Fünf Geschäftslokale und ein großer Gemeinschaftsraum im Erdgeschoss an der Breitenfurter Straße verstärken die Schnittstellen zwischen belebter Stadt und ruhigem
Wohnen und multiplizieren die Begegnungsmöglichkeiten. So ergibt sich eine Vielfalt räumlicher Abstufungen zwischen öffentlich und privat. „Gerade wenn man ein neues Quartier entstehen lassen will wie hier, braucht es gute und hochwertige Straßenräume“, betont Azita Praschl‐Goodarzi. „Unser Gebäude dient als individueller Lebensraum für die Bewohner, und ebenso als wichtiger Baustein für die Stadt.“
In Zeiten der steigenden Grundstückspreise und der explodierenden Baukosten ist der leistbare Wohnbau unter enormem Kostendruck. Oft geht dies in der Realisierung zulasten der baulichen Details und der Materialien. Dies konnte hier durch das Engagement der Architekten vermieden werden. Die Fassade und die geneigten Dachflächen des hofseitigen Bauteils wurden mit Aluminium‐Schindeln verkleidet, was ihm einen zusätzlichen individuellen Charakter verleiht und einen Dialog mit dem in warmen Erdfarben gehaltenen höheren Bauteil eröffnet.

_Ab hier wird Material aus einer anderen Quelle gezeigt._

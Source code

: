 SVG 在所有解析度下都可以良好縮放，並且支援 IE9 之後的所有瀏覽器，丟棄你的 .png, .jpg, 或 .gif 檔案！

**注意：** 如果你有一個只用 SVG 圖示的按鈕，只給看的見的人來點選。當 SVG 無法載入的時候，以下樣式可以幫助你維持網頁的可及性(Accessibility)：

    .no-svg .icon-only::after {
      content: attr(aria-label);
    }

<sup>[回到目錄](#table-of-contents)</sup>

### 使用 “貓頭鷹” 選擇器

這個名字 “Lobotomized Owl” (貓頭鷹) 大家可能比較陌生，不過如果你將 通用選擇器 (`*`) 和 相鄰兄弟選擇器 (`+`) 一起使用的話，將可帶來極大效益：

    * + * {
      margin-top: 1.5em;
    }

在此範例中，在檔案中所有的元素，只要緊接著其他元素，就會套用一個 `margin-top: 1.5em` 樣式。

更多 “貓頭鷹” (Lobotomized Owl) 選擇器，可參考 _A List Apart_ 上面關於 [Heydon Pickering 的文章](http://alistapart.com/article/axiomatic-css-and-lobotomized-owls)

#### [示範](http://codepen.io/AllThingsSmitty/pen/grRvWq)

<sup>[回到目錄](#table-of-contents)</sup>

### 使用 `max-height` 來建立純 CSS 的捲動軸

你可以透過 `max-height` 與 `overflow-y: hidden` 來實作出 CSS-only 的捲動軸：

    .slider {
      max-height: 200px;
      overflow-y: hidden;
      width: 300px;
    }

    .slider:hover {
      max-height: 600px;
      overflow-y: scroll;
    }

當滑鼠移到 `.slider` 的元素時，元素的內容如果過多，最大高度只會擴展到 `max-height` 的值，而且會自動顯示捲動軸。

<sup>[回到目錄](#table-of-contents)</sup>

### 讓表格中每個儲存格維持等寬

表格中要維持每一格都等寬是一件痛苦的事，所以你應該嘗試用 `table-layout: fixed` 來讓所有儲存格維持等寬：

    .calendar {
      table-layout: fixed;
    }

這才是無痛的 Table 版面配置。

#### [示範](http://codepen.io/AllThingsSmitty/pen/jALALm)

„Wir finden es wichtig, trotz des Kostendrucks im Wohnbau Fassadenlösungen zu finden, die über den reinen Vollwärmeschutz hinausgehen“, so Martin Praschl. Gerade der Übergang von Dach und Fassade biete sich dafür an. „Diese Differenzierungen erleichtern mit visuellen, haptischen und akustischen Signalen auch die Orientierung in einem komplex verdichteten Stück Stadt“, betont Azita Praschl‐Goodarzi, und das Material Metallschindeln trägt aufgrund seiner Wiederverwertbarkeit zur Nachhaltigkeit bei.
Die Übergabe der Wohnungen erfolgte im Mai 2021. Auch die Architekten sind gespannt darauf, wie sich die Bewohner die vielfältigen Räume aneignen werden. „Uns ist der Aspekt des Zusammenlebens wichtiger als der gestalterische Purismus“, sagt Azita Praschl‐Goodarzi. „Wir haben nichts dagegen, wenn sich der Individualismus der Bewohner zeigt. Das kann und muss die Architektur im Wohnbau aushalten.“ Insbesondere das räumliche Gegenüber an der Nahtstelle der zentralen Begegnungszone wird sich als Indikator der neuen Nachbarschaften erweisen. Die Bühne für das Zusammenleben ist bereit.